WHAT YOU NEED TO DO: Beginning with the opening line, restate the following material exactly, up through the line that contains "of simpleicons-8/I/Ibeacon](../../simpleicons-8/I/Ibeacon.png) |".

DATA FOR PROCESSING:

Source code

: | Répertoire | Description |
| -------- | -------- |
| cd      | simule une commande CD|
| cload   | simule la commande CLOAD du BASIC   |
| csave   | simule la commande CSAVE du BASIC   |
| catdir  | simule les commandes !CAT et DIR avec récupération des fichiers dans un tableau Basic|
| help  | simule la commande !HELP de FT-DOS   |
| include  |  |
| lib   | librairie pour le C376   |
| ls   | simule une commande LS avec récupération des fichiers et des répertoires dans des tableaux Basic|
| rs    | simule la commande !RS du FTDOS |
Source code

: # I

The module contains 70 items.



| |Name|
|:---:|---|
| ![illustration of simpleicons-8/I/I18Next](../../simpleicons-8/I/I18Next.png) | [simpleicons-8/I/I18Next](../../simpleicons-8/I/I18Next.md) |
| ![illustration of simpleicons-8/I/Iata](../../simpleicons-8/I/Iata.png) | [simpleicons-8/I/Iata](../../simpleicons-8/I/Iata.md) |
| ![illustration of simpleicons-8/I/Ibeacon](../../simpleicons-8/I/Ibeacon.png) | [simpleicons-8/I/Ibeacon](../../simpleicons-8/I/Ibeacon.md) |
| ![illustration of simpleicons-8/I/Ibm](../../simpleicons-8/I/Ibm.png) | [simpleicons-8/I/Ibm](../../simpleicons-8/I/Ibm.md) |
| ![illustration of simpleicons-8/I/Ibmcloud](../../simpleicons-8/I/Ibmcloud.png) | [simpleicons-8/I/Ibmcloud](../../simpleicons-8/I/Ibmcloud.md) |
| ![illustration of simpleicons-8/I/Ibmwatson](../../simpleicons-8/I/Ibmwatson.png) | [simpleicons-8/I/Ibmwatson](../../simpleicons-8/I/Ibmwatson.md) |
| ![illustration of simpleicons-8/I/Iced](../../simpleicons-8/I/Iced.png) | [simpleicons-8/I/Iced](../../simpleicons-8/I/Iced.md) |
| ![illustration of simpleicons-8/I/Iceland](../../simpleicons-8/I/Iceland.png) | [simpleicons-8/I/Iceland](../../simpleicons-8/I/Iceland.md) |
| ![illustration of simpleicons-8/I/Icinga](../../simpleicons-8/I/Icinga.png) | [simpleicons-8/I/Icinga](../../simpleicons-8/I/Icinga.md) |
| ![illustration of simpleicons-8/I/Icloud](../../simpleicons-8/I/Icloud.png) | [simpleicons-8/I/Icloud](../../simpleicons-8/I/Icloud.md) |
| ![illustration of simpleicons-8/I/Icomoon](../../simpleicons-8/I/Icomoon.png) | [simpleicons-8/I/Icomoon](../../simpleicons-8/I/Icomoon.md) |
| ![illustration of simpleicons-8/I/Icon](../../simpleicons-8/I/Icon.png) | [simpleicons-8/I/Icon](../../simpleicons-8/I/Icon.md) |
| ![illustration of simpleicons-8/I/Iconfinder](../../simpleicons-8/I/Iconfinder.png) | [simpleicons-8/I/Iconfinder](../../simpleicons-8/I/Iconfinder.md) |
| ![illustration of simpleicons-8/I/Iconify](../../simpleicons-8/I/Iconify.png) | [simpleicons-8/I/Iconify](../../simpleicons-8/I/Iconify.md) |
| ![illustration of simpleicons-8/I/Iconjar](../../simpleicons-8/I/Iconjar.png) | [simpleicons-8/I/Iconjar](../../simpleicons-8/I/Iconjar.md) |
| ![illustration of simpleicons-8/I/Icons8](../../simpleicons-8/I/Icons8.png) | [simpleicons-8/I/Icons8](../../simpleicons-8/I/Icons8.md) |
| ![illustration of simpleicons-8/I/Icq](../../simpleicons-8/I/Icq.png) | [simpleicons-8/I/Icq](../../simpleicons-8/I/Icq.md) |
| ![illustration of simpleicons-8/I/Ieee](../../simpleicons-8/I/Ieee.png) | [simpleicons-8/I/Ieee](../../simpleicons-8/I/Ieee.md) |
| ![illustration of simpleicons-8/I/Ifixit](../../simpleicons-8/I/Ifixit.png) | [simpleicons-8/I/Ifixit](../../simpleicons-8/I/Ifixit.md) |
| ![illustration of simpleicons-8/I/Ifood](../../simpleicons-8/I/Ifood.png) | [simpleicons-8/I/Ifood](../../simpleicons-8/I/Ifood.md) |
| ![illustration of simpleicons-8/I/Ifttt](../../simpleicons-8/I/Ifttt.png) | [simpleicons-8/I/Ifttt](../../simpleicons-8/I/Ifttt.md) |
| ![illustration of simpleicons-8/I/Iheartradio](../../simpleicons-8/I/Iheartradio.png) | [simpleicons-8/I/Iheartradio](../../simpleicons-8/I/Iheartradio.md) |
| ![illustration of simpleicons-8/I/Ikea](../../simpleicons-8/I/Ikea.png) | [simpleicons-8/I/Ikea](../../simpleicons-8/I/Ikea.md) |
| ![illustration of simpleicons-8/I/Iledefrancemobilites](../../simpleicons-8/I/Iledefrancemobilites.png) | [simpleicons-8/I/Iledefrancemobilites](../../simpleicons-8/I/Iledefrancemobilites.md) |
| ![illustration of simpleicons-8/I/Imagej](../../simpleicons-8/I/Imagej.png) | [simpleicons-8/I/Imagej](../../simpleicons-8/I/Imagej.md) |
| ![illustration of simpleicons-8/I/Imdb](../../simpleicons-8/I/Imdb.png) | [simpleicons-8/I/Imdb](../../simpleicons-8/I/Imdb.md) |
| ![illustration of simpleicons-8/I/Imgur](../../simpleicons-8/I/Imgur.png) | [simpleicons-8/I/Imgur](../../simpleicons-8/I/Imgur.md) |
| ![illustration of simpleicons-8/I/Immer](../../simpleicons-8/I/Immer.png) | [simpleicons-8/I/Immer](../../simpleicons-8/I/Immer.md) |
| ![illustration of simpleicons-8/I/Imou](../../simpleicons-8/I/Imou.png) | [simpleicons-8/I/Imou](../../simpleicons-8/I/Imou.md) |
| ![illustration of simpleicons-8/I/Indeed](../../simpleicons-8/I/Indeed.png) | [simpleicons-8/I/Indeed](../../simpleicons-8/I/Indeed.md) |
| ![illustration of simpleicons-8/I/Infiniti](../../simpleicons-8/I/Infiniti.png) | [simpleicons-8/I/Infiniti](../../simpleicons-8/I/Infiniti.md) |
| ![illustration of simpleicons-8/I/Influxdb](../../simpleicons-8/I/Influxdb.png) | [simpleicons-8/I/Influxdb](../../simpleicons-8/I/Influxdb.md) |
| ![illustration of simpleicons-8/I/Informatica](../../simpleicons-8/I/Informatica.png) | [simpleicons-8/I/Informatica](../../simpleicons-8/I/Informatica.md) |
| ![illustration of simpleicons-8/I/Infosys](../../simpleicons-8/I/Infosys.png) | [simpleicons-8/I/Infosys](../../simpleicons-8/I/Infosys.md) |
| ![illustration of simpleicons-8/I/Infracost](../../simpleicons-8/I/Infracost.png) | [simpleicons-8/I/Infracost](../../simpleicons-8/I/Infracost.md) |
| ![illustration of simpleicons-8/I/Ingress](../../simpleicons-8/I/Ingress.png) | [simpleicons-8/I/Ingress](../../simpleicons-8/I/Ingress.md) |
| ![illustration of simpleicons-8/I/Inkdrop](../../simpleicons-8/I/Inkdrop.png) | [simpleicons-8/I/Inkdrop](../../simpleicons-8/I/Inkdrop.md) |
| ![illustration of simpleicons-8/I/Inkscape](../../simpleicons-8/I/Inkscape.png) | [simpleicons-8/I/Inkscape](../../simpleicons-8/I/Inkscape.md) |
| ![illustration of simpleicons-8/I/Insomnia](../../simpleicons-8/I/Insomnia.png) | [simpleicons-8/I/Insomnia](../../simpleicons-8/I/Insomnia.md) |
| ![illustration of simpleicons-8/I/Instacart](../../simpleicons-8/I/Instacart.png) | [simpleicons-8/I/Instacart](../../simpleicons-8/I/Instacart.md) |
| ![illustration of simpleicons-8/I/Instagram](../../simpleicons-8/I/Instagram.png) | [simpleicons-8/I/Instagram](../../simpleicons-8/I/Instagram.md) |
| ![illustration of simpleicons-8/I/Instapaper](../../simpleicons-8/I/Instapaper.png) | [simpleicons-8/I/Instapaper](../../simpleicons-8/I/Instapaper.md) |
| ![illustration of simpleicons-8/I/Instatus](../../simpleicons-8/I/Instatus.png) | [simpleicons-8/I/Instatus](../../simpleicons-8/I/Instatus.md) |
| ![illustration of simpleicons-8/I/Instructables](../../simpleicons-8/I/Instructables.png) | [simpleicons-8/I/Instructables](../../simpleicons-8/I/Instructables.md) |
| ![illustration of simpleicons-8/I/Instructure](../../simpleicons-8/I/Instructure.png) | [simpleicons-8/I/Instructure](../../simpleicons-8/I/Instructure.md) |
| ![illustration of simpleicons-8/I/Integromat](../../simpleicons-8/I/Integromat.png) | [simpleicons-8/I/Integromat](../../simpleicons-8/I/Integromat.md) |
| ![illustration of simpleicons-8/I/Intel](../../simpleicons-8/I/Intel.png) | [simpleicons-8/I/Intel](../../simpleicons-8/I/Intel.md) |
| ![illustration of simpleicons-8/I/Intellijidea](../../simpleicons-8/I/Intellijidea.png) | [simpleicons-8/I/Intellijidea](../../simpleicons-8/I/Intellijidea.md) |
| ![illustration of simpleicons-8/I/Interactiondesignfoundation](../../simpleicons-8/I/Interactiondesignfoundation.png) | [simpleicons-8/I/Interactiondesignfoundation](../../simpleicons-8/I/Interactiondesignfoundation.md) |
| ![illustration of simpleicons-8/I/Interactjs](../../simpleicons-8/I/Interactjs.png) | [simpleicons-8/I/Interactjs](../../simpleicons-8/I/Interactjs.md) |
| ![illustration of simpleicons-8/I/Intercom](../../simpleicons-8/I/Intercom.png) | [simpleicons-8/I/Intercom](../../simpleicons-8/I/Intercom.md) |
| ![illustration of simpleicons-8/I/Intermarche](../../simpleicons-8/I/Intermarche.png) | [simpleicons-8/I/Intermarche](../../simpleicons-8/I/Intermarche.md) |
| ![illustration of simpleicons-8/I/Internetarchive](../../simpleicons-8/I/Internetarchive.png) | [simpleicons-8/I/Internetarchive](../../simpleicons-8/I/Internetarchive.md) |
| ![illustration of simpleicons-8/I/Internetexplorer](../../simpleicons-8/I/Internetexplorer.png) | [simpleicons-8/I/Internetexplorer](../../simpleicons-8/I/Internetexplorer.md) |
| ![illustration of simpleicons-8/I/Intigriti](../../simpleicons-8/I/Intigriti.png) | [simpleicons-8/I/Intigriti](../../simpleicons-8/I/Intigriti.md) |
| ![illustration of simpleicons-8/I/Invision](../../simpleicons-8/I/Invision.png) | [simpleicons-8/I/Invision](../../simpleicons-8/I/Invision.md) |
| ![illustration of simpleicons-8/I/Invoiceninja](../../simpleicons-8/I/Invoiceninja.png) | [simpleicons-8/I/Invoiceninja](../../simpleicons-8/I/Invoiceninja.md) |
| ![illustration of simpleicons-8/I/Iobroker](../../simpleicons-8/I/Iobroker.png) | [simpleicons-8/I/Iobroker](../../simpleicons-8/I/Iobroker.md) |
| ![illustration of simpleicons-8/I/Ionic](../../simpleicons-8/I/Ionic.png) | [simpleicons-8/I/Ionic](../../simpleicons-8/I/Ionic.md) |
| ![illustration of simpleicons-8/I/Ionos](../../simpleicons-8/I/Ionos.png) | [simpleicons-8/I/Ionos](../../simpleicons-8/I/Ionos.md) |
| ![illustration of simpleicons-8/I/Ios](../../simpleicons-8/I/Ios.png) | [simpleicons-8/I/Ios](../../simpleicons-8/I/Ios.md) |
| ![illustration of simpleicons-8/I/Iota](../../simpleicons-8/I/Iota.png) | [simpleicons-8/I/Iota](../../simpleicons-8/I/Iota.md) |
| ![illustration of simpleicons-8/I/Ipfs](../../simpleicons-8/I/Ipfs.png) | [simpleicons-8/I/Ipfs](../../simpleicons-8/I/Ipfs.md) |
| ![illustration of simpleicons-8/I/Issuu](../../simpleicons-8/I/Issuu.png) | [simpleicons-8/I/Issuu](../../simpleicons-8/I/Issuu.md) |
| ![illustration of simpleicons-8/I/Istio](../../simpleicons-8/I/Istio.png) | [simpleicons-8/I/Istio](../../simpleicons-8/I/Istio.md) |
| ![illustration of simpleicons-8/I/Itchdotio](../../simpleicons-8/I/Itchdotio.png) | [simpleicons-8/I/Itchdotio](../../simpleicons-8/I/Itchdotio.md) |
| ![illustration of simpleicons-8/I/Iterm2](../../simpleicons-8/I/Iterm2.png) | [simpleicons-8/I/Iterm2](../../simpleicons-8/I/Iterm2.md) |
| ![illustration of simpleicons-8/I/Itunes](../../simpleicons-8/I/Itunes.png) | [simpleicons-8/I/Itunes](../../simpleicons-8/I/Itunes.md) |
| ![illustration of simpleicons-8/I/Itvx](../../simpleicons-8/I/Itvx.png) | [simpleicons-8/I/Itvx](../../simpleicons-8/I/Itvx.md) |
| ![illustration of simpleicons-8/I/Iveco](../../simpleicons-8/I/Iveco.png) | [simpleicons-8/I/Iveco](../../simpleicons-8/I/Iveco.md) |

REPLY TO THE TASK:
Source code

: | Répertoire | Description |
| -------- | -------- |
| cd      | simule une commande CD|
| cload   | simule la commande CLOAD du BASIC   |
| csave   | simule la commande CSAVE du BASIC   |
| catdir  | simule les commandes !CAT et DIR avec récupération des fichiers dans un tableau Basic|
| help  | simule la commande !HELP de FT-DOS   |
| include  |  |
| lib   | librairie pour le C376   |
| ls   | simule une commande LS avec récupération des fichiers et des répertoires dans des tableaux Basic|
| rs    | simule la commande !RS du FTDOS |
Source code

: # I

The module contains 70 items.



| |Name|
|:---:|---|
| ![illustration of simpleicons-8/I/I18Next](../../simpleicons-8/I/I18Next.png) | [simpleicons-8/I/I18Next](../../simpleicons-8/I/I18Next.md) |
| ![illustration of simpleicons-8/I/Iata](../../simpleicons-8/I/Iata.png) | [simpleicons-8/I/Iata](../../simpleicons-8/I/Iata.md) |
| ![illustration of simpleicons-8/I/Ibeacon](../../simpleicons-8/I/Ibeacon.png) | [simpleicons-8/I/Ibeacon](../../simpleicons-8/I/Ibeacon.md) |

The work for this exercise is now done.